Setelah memenangkan perang likuiditas, fokus beralih kembali pada efisiensi modal dengan diperkenalkannya Uniswap V3 pada Mei 2023 yang mengusung konsep "Concentrated Liquidity" atau likuiditas terkonsentrasi. Dalam versi-versi sebelumnya, likuiditas tersebar secara merata di sepanjang kurva harga dari nol hingga tak terhingga, yang berarti sebagian besar modal sebenarnya tidak pernah digunakan. V3 memungkinkan penyedia likuiditas untuk memilih rentang harga spesifik di mana aset mereka akan aktif diperdagangkan. Inovasi ini secara drastis meningkatkan efisiensi modal, memungkinkan pedagang melakukan transaksi besar dengan slippage yang jauh lebih rendah dibandingkan bursa terpusat.
Meskipun V3 meningkatkan kompleksitas bagi penyedia likuiditas, ia memperkuat posisi Uniswap sebagai pemimpin pasar yang tak tergoyahkan, bahkan melampaui volume perdagangan harian bursa-bursa besar seperti Coinbase dalam beberapa kesempatan. Perjalanan Uniswap tidak berhenti di sana, karena tim pengembang terus mengeksplorasi batas-batas teknologi blockchain, termasuk integrasi dengan solusi Layer 2 seperti Optimism dan Arbitrum untuk menekan biaya transaksi yang mahal di mainnet Ethereum.
Sebagai protokol yang beroperasi tanpa izin (permissionless) dan tanpa perantara, Uniswap sering kali berada di bawah pengawasan ketat regulator keuangan yang terbiasa dengan sistem terpusat.

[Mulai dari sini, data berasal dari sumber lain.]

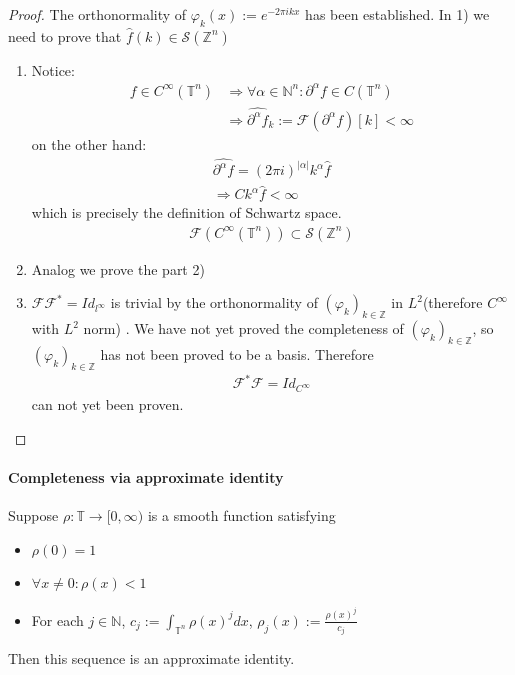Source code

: \begin{proof}
	The orthonormality of $\varphi_k(x):= e^{-2\pi i k x}$ has been established. In 1) we need to prove that $\hat{f}(k) \in \mathcal{S}(\mathbb{Z}^n)$\par 
	\begin{enumerate}
		\item Notice:
		\begin{align*}
			f \in C^\infty(\mathbb{T}^n) &\Rightarrow \forall \alpha \in \mathbb{N}^n:  \partial^\alpha f \in C(\mathbb{T}^n)\\
			&\Rightarrow \widehat{\partial^\alpha f}_k:=  \mathcal{F} (\partial^\alpha f)[k]  < \infty
		\end{align*}
		on the other hand:
		\begin{align*}
			\widehat{\partial^\alpha f} = (2 \pi i )^{|\alpha|} k^\alpha \hat{f}\\
			\Rightarrow C k^\alpha \hat{f} < \infty
		\end{align*}
		which is precisely the definition of Schwartz space.
		\begin{align*}
			\mathcal{F}(C^\infty(\mathbb{T}^n))\subset \mathcal{S}(\mathbb{Z}^n)
		\end{align*}
		\item
		Analog we prove the part 2)
		\item $\mathcal{F} \mathcal{F}^* = Id_{l^\infty}$ is trivial by the orthonormality of $(\varphi_k)_{k \in \mathbb{Z}}$ in $L^2$(therefore $C^\infty$ with $L^2$ norm) . We have not yet proved the completeness of $(\varphi_k)_{k \in \mathbb{Z}}$, so $(\varphi_k)_{k \in \mathbb{Z}}$ has not been proved to be a basis. Therefore 
		\begin{align*}
			\mathcal{F}^* \mathcal{F} = Id_{C^\infty}
		\end{align*}
		can not yet been proven.
	\end{enumerate}
\end{proof}

\paragraph{Completeness via approximate identity}
\begin{lemma}
	Suppose $\rho: \mathbb{T} \rightarrow [0, \infty)$ is a smooth function satisfying
	\begin{itemize}
		\item $\rho(0) = 1$
		\item $\forall x \neq 0: \rho(x) < 1$
		\item For each $j \in \mathbb{N}$, $c_j := \int_{\mathbb{T}^n} \rho(x)^j dx$, $\rho_j(x):= \frac{\rho(x)^j}{c_j}$ 
	\end{itemize}
	Then this sequence is an approximate identity.
\end{lemma}

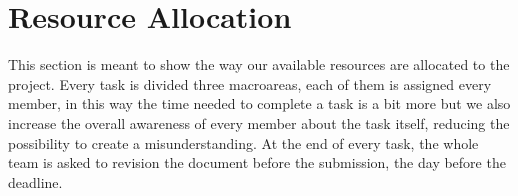 \section{Resource Allocation}

This section is meant to show the way our available resources are allocated to the project. Every task is divided three macroareas, each of them is assigned every member, in this way the time needed to complete a task is a bit more but we also increase the overall awareness of every member about the task itself, reducing the possibility to create a misunderstanding.
At the end of every task, the whole team is asked to revision the document before the submission, the day before the deadline.
 
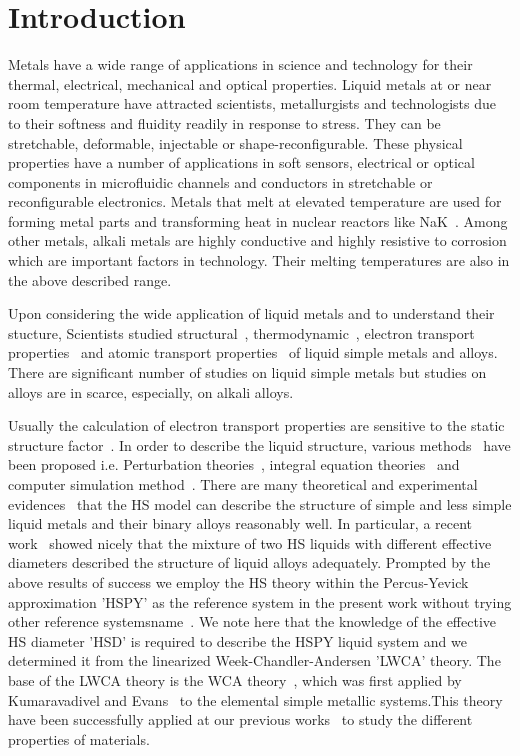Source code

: \documentclass[final12pt]{elsarticle}
\begin{document}
\section{Introduction}

Metals have a wide range of applications in science and technology for their thermal, electrical, mechanical and optical properties. Liquid metals at or near room temperature have attracted scientists, metallurgists and technologists due to their softness and fluidity readily in response to stress. They can be stretchable, deformable, injectable or shape-reconfigurable. These physical properties have a number of applications in soft sensors, electrical or optical components in microfluidic channels and conductors in stretchable or reconfigurable electronics. Metals that melt at elevated temperature are used for forming metal parts and transforming heat in nuclear reactors like NaK~\cite{Dickey2014}. Among other metals, alkali metals are highly conductive and highly resistive to corrosion which are important factors in technology. Their melting temperatures are also in the above described range.

Upon considering the wide application of liquid metals and to understand their stucture, Scientists studied structural~\cite{Bhuiyan1996}, thermodynamic~\cite{Bhuiyan2000,Zahid1999}, electron transport properties~\cite{Sharmin2002} and  atomic transport properties~\cite{Bhuiyan2003,Gosh2013,Bhuiyan2008} of liquid simple metals and alloys. There are significant number of studies on liquid simple metals but studies on alloys are in scarce, especially, on alkali alloys.

Usually the calculation of electron transport properties are sensitive to the static structure factor~\cite{Leavens1981,Nardi1996}. In order to describe the liquid structure, various methods~\cite{Hansen1976} have been proposed i.e. Perturbation theories~\cite{Week1971,Ishihara1968,Barkar1967}, integral equation theories~\cite{Bhuiyan1993} and computer simulation method~\cite{McGreevey1991}. There are many theoretical and experimental evidences~\cite{Waseda,Shimoji39} that the HS model can describe the structure of simple and less simple liquid metals and their binary alloys reasonably well. In particular, a recent work~\cite{Khaleque2002} showed nicely that the mixture of two HS liquids with different effective diameters described the structure of liquid alloys adequately. Prompted by the above results of success we employ the HS theory within the Percus-Yevick approximation 'HSPY' as the reference system in the present work without trying other reference systems{name}~\cite{Ross40,Hafner41}. We note here that the knowledge of the effective HS diameter 'HSD' is required to describe the HSPY liquid system and we determined it from the linearized Week-Chandler-Andersen 'LWCA' theory. The base of the LWCA theory is the WCA theory~\cite{Mayer1980}, which was first applied by Kumaravadivel and Evans~\cite{Kumar23} to the elemental simple metallic systems.This theory have been successfully applied at our previous works~\cite{Gosh2007,Bhuiyan2003} to study the different properties of materials.
\end{document}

Namun, ketahanan protokol ini terletak pada sifatnya yang terdesentralisasi yaitu kode kontrak pintarnya bersifat permanen dan tidak dapat dihentikan oleh pihak manapun selama jaringan Ethereum tetap berjalan.
Memasuki era baru, Uniswap V4 mulai diperkenalkan dengan konsep "Hooks." Fitur ini memungkinkan pengembang eksternal untuk membangun logika kustom di atas kolam likuiditas Uniswap, seperti pesanan terbatas (limit orders) on-chain, biaya yang berubah secara dinamis, atau integrasi langsung dengan protokol pinjaman. Dengan V4, Uniswap bukan lagi sekadar bursa, melainkan menjadi lapisan infrastruktur dasar atau "liquidity layer" yang bisa disesuaikan untuk berbagai kebutuhan aplikasi keuangan masa depan.